An all das denkt er nicht, als er am Fluss Halt macht. Aus einem Impuls heraus schickt er all sein Hab und Gut und seine Familie über den Fluss hinüber.
Um Esau zu besänftigen? Um seine eigene Haut zu retten? Letzteren Gedanken verbietet er sich gleich wieder. Er braucht einfach noch Zeit. Ist noch nicht so weit, den entscheidenden Schritt über den Fluss zu tun.
Dann – bei Anbruch der Nacht – tut Jakob den entscheidenden Schritt. Unbemerkt will er über den Fluss. Dann hat er den Überraschungsmoment auf seiner Seite. Vielleicht kann er so seine Haut retten.
Wie aus dem Nichts kommt der Angriff. Schnell verkeilt er sich mit der anderen Gestalt. Er kann nicht erkennen, wer das ist.

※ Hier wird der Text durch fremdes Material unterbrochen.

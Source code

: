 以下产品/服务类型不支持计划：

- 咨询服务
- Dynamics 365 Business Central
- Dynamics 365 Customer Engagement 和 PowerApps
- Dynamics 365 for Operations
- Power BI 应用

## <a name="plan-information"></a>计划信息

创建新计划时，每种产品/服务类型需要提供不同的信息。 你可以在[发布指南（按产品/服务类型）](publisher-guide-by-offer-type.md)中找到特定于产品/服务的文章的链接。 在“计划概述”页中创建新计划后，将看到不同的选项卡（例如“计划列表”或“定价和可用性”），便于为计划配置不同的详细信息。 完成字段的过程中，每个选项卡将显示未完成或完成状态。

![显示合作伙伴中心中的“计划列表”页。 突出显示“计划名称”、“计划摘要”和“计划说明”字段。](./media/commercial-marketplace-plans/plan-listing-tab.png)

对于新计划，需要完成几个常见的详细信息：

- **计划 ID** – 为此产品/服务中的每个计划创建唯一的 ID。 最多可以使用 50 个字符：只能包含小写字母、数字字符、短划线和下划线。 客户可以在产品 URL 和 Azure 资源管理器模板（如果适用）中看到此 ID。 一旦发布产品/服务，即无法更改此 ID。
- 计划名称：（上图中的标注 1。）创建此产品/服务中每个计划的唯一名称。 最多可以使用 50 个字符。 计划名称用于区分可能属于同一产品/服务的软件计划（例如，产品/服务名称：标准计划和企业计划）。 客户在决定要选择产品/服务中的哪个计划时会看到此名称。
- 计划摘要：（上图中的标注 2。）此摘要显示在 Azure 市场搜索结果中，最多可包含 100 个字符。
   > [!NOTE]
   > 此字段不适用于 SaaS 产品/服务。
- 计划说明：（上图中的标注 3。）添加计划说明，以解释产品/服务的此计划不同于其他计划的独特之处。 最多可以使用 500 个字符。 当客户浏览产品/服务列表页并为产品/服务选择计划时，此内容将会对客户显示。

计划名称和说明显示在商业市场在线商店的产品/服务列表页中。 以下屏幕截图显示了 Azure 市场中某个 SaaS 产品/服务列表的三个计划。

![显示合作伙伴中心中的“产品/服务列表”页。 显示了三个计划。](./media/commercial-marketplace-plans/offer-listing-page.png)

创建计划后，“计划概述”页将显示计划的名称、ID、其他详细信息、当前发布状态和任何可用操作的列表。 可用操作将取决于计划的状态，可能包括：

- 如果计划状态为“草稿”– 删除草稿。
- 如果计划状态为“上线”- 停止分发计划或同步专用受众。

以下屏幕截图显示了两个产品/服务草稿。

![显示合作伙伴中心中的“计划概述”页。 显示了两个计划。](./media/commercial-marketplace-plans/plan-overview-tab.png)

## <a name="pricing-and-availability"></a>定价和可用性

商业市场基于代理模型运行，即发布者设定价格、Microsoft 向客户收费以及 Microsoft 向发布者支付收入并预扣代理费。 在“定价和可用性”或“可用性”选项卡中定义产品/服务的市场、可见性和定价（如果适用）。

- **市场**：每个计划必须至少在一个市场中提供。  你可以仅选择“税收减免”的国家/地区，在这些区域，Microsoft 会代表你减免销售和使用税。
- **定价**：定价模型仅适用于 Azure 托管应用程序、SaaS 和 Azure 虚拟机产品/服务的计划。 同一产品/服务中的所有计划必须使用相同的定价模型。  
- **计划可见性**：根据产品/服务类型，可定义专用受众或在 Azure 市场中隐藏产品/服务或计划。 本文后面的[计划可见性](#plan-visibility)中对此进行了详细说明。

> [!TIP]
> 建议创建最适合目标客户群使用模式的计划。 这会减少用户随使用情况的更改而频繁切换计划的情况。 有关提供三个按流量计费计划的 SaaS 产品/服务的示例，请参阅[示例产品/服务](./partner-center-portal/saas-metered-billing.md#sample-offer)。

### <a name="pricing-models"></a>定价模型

Das macht ihn unsicher. Doch dann erwacht sein Kampfgeist. 
Wo hört er auf, wo fängt der andere an? Eng umschlungen, nicht voneinander zu unterscheiden, so ringen die beiden miteinander. Er kann nicht aufhören. hat das Gefühl, dann vollkommen verloren zu sein. Er bietet all seine Kräfte auf. „Ich lasse dich erst los, wenn du mich gesegnet hast.“
Eine Entscheidung fällt. Wie soll das gehen? Wer sagt mir, ob ich das Richtige tue? Mut fassen. Mit mir ringen. Mit meinen Ängsten und Vorbehalten. Dann, wie vom Himmel gefallen, ist es soweit. Jetzt weiß ich, was ich tun will. Ich fühle mich getragen. Wohl.
Jakob wagt den Schritt. Jetzt ist er soweit, sich in die erste Reihe zu stellen. Schützend vor sein Hab und Gut und seine Familie.  Weil er beschützt ist.
Er ringt mit Gott. Im wahrsten Sinne des Wortes. Er lässt ihn nicht los. Und wird von Gott nicht losgelassen. Diesmal fällt ihm nichts wie von selbst in den Schoß. Das Ringen mit Gott verändert ihn. Gesegnet geht er seinen Weg.
Welch eine Herausforderung sich dem zu stellen – was uns so manches schwermacht. Mit mir ringen. Dabei wissen, dass ich auch mit Gott ringen kann. Das nichts selbstverständlich ist. Das manches ein Kampf ist. In den kann ich gehen, weil mich die Geschichte von Jakob lehrt, dass es sich lohnt, Gott nicht loszulassen, weil er mich nicht loslässt.